What to produce> Scan the records for the word "month". Return each line where it is found.

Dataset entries

[Start of section]

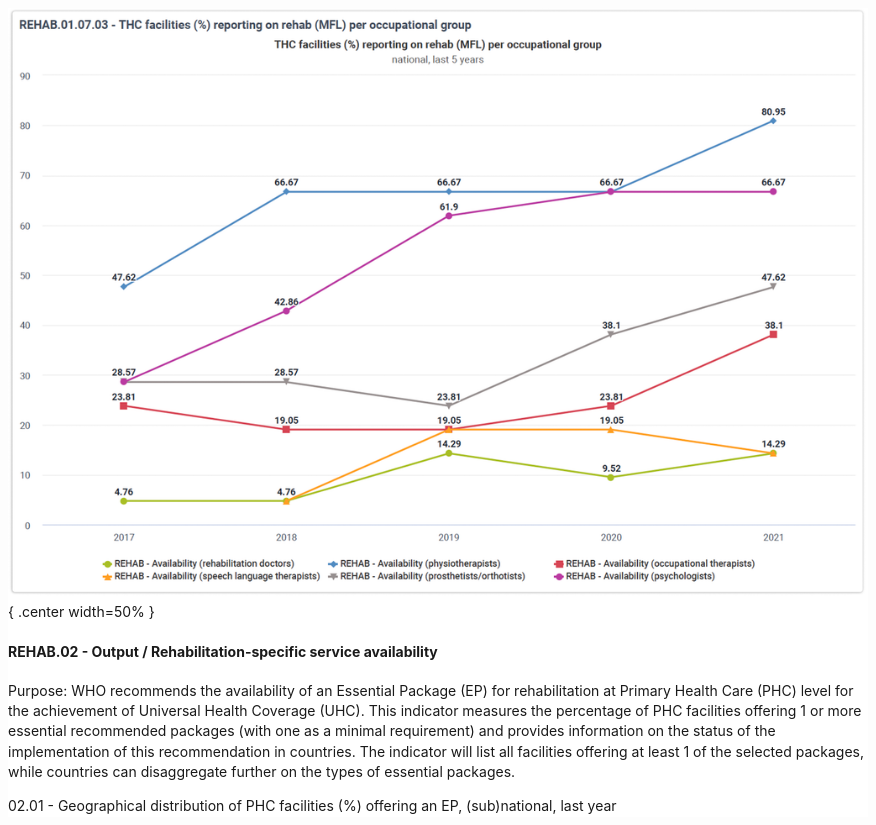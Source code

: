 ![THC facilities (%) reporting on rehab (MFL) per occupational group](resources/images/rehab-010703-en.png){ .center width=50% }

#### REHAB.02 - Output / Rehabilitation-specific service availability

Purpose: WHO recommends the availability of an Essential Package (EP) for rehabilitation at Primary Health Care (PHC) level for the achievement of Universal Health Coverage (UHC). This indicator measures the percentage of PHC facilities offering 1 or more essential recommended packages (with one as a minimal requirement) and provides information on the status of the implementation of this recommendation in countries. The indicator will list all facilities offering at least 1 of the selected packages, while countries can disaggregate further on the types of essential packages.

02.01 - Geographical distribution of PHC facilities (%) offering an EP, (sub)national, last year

[End of section]
[Start of section]

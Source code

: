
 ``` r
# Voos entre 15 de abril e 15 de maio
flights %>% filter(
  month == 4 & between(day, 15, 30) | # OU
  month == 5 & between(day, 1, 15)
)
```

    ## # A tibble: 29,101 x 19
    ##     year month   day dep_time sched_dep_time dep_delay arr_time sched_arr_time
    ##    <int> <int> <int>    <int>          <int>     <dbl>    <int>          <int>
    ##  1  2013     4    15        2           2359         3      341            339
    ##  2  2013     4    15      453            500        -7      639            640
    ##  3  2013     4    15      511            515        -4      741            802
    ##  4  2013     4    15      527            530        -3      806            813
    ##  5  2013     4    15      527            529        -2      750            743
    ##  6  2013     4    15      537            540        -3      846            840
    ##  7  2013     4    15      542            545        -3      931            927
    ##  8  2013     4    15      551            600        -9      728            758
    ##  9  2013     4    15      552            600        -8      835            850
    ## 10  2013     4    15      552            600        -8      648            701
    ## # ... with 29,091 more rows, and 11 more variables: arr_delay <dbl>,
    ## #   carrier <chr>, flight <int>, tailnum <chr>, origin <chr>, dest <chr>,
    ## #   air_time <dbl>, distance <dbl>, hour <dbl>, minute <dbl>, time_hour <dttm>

[End of section]

Written answer>
  month == 4 & between(day, 15, 30) | # OU
  month == 5 & between(day, 1, 15)
    ##     year month   day dep_time sched_dep_time dep_delay arr_time sched_arr_time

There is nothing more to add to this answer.